Reproduce all of the data that follows, character for character.

(Data listing begins)

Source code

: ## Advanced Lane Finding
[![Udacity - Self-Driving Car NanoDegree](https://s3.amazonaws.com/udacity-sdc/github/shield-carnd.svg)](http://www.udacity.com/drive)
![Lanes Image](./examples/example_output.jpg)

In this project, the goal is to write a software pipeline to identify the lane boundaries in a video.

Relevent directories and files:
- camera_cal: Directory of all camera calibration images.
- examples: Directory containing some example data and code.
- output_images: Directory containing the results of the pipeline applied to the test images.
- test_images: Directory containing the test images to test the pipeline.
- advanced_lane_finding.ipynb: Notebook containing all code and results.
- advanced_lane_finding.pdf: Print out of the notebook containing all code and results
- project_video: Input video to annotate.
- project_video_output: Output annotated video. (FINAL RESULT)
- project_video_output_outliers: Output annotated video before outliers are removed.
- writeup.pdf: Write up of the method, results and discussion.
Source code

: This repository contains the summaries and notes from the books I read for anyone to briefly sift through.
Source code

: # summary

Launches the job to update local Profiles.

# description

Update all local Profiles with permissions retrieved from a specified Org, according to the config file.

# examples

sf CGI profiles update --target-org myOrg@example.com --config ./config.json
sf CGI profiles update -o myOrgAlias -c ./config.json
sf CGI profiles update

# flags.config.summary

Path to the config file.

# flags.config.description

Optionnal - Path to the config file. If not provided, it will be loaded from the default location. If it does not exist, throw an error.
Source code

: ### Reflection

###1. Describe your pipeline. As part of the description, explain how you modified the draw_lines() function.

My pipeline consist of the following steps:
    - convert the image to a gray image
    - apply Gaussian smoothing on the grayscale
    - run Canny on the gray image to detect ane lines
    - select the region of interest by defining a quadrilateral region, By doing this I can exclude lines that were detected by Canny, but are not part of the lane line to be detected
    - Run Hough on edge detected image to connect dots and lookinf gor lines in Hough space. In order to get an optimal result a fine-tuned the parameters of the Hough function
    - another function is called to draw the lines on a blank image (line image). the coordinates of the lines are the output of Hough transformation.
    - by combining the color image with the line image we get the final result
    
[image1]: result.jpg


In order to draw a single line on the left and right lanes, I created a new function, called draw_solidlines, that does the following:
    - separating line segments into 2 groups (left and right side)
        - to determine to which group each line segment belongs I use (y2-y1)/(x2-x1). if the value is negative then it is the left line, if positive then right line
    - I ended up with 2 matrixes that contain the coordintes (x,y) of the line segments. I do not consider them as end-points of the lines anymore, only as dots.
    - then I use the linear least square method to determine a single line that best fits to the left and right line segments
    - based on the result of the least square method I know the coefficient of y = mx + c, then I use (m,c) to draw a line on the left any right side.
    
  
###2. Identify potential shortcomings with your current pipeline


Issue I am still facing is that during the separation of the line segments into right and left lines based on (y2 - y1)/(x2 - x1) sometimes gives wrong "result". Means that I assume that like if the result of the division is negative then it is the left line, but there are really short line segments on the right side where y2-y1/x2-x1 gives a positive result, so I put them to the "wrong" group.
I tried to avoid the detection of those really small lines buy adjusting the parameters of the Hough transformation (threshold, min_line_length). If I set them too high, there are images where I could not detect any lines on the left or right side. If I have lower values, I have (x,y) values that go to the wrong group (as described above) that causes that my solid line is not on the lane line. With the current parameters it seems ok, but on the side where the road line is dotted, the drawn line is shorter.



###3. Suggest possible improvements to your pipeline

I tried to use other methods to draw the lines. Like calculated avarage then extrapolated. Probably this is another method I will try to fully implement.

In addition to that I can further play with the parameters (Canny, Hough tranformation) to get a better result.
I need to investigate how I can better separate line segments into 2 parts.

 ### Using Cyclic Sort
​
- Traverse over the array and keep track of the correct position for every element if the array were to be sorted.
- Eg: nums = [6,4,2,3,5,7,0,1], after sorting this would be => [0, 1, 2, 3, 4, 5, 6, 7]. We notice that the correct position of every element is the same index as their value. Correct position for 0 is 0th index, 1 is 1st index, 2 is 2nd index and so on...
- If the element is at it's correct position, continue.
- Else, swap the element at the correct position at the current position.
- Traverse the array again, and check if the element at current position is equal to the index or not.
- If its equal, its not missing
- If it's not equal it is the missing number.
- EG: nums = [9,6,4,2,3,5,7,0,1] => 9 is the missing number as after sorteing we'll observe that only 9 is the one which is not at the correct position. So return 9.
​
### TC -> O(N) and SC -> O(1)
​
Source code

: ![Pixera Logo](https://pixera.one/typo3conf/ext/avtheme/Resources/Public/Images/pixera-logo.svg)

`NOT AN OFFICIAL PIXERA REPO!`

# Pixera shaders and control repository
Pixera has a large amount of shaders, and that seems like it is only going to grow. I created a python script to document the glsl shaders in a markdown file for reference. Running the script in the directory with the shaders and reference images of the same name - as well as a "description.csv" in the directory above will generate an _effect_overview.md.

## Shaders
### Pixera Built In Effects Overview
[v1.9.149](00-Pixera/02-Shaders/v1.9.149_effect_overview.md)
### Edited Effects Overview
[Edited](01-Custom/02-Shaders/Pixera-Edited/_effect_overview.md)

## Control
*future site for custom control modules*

(Data listing ends)

» Result:
Source code

: ## Advanced Lane Finding
[![Udacity - Self-Driving Car NanoDegree](https://s3.amazonaws.com/udacity-sdc/github/shield-carnd.svg)](http://www.udacity.com/drive)
![Lanes Image](./examples/example_output.jpg)

In this project, the goal is to write a software pipeline to identify the lane boundaries in a video.

Relevent directories and files:
- camera_cal: Directory of all camera calibration images.
- examples: Directory containing some example data and code.
- output_images: Directory containing the results of the pipeline applied to the test images.
- test_images: Directory containing the test images to test the pipeline.
- advanced_lane_finding.ipynb: Notebook containing all code and results.
- advanced_lane_finding.pdf: Print out of the notebook containing all code and results
- project_video: Input video to annotate.
- project_video_output: Output annotated video. (FINAL RESULT)
- project_video_output_outliers: Output annotated video before outliers are removed.
- writeup.pdf: Write up of the method, results and discussion.
Source code

: This repository contains the summaries and notes from the books I read for anyone to briefly sift through.
Source code

: # summary

Launches the job to update local Profiles.

# description

Update all local Profiles with permissions retrieved from a specified Org, according to the config file.

# examples

sf CGI profiles update --target-org myOrg@example.com --config ./config.json
sf CGI profiles update -o myOrgAlias -c ./config.json
sf CGI profiles update

# flags.config.summary

Path to the config file.

# flags.config.description

Optionnal - Path to the config file. If not provided, it will be loaded from the default location. If it does not exist, throw an error.
Source code

: ### Reflection

###1. Describe your pipeline. As part of the description, explain how you modified the draw_lines() function.

My pipeline consist of the following steps:
    - convert the image to a gray image
    - apply Gaussian smoothing on the grayscale
    - run Canny on the gray image to detect ane lines
    - select the region of interest by defining a quadrilateral region, By doing this I can exclude lines that were detected by Canny, but are not part of the lane line to be detected
    - Run Hough on edge detected image to connect dots and lookinf gor lines in Hough space. In order to get an optimal result a fine-tuned the parameters of the Hough function
    - another function is called to draw the lines on a blank image (line image). the coordinates of the lines are the output of Hough transformation.
    - by combining the color image with the line image we get the final result
    
[image1]: result.jpg


In order to draw a single line on the left and right lanes, I created a new function, called draw_solidlines, that does the following:
    - separating line segments into 2 groups (left and right side)
        - to determine to which group each line segment belongs I use (y2-y1)/(x2-x1). if the value is negative then it is the left line, if positive then right line
    - I ended up with 2 matrixes that contain the coordintes (x,y) of the line segments. I do not consider them as end-points of the lines anymore, only as dots.
    - then I use the linear least square method to determine a single line that best fits to the left and right line segments
    - based on the result of the least square method I know the coefficient of y = mx + c, then I use (m,c) to draw a line on the left any right side.
    
  
###2. Identify potential shortcomings with your current pipeline


Issue I am still facing is that during the separation of the line segments into right and left lines based on (y2 - y1)/(x2 - x1) sometimes gives wrong "result". Means that I assume that like if the result of the division is negative then it is the left line, but there are really short line segments on the right side where y2-y1/x2-x1 gives a positive result, so I put them to the "wrong" group.
I tried to avoid the detection of those really small lines buy adjusting the parameters of the Hough transformation (threshold, min_line_length). If I set them too high, there are images where I could not detect any lines on the left or right side. If I have lower values, I have (x,y) values that go to the wrong group (as described above) that causes that my solid line is not on the lane line. With the current parameters it seems ok, but on the side where the road line is dotted, the drawn line is shorter.



###3. Suggest possible improvements to your pipeline

I tried to use other methods to draw the lines. Like calculated avarage then extrapolated. Probably this is another method I will try to fully implement.

In addition to that I can further play with the parameters (Canny, Hough tranformation) to get a better result.
I need to investigate how I can better separate line segments into 2 parts.

 ### Using Cyclic Sort
​
- Traverse over the array and keep track of the correct position for every element if the array were to be sorted.
- Eg: nums = [6,4,2,3,5,7,0,1], after sorting this would be => [0, 1, 2, 3, 4, 5, 6, 7]. We notice that the correct position of every element is the same index as their value. Correct position for 0 is 0th index, 1 is 1st index, 2 is 2nd index and so on...
- If the element is at it's correct position, continue.
- Else, swap the element at the correct position at the current position.
- Traverse the array again, and check if the element at current position is equal to the index or not.
- If its equal, its not missing
- If it's not equal it is the missing number.
- EG: nums = [9,6,4,2,3,5,7,0,1] => 9 is the missing number as after sorteing we'll observe that only 9 is the one which is not at the correct position. So return 9.
​
### TC -> O(N) and SC -> O(1)
​
Source code

: ![Pixera Logo](https://pixera.one/typo3conf/ext/avtheme/Resources/Public/Images/pixera-logo.svg)

`NOT AN OFFICIAL PIXERA REPO!`

# Pixera shaders and control repository
Pixera has a large amount of shaders, and that seems like it is only going to grow. I created a python script to document the glsl shaders in a markdown file for reference. Running the script in the directory with the shaders and reference images of the same name - as well as a "description.csv" in the directory above will generate an _effect_overview.md.

## Shaders
### Pixera Built In Effects Overview
[v1.9.149](00-Pixera/02-Shaders/v1.9.149_effect_overview.md)
### Edited Effects Overview
[Edited](01-Custom/02-Shaders/Pixera-Edited/_effect_overview.md)

## Control
*future site for custom control modules*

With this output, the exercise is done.